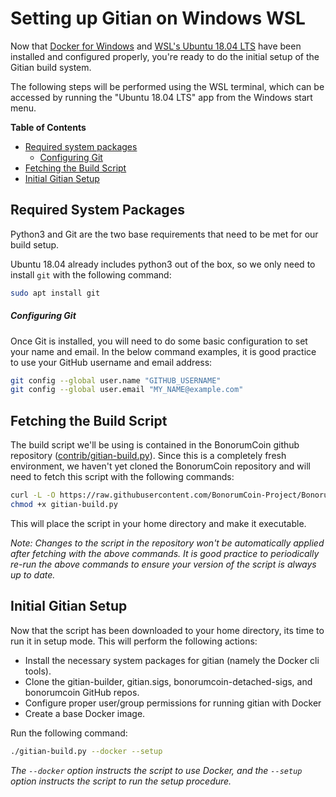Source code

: Setting up Gitian on Windows WSL
=================================

Now that [Docker for Windows](./docker-setup-windows.md) and [WSL's Ubuntu 18.04 LTS](./wsl-setup-windows.md) have been installed and configured properly, you're ready to do the initial setup of the Gitian build system.

The following steps will be performed using the WSL terminal, which can be accessed by running the "Ubuntu 18.04 LTS" app from the Windows start menu.

<!-- markdown-toc start -->
**Table of Contents**

- [Required system packages](#required-system-packages)
    - [Configuring Git](#configuring-git)
- [Fetching the Build Script](#fetching-the-build-script)
- [Initial Gitian Setup](#initial-gitian-setup)

<!-- markdown-toc end -->

Required System Packages
-------------------------

Python3 and Git are the two base requirements that need to be met for our build setup.

Ubuntu 18.04 already includes python3 out of the box, so we only need to install `git` with the following command:

```bash
sudo apt install git
```

##### Configuring Git

Once Git is installed, you will need to do some basic configuration to set your name and email. In the below command examples, it is good practice to use your GitHub username and email address:

```bash
git config --global user.name "GITHUB_USERNAME"
git config --global user.email "MY_NAME@example.com"
```

Fetching the Build Script
--------------------------

The build script we'll be using is contained in the BonorumCoin github repository ([contrib/gitian-build.py](https://github.com/bonorumcoin-project/bonorumcoin/blob/master/contrib/gitian-build.py)). Since this is a completely fresh environment, we haven't yet cloned the BonorumCoin repository and will need to fetch this script with the following commands:

```bash
curl -L -O https://raw.githubusercontent.com/BonorumCoin-Project/BonorumCoin/master/contrib/gitian-build.py
chmod +x gitian-build.py
```

This will place the script in your home directory and make it executable.

*Note: Changes to the script in the repository won't be automatically applied after fetching with the above commands. It is good practice to periodically re-run the above commands to ensure your version of the script is always up to date.*

Initial Gitian Setup
-------------------------

Now that the script has been downloaded to your home directory, its time to run it in setup mode. This will perform the following actions:

- Install the necessary system packages for gitian (namely the Docker cli tools).
- Clone the gitian-builder, gitian.sigs, bonorumcoin-detached-sigs, and bonorumcoin GitHub repos.
- Configure proper user/group permissions for running gitian with Docker
- Create a base Docker image.

Run the following command:

```bash
./gitian-build.py --docker --setup
```
*The `--docker` option instructs the script to use Docker, and the `--setup` option instructs the script to run the setup procedure.*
■ ■ ■ ■ ■
▶ **ACTIVITY**: Say how many lines of the material above contain the string "markdown". Write nothing but the number.

▶ **REPLY TO THE TASK**: 2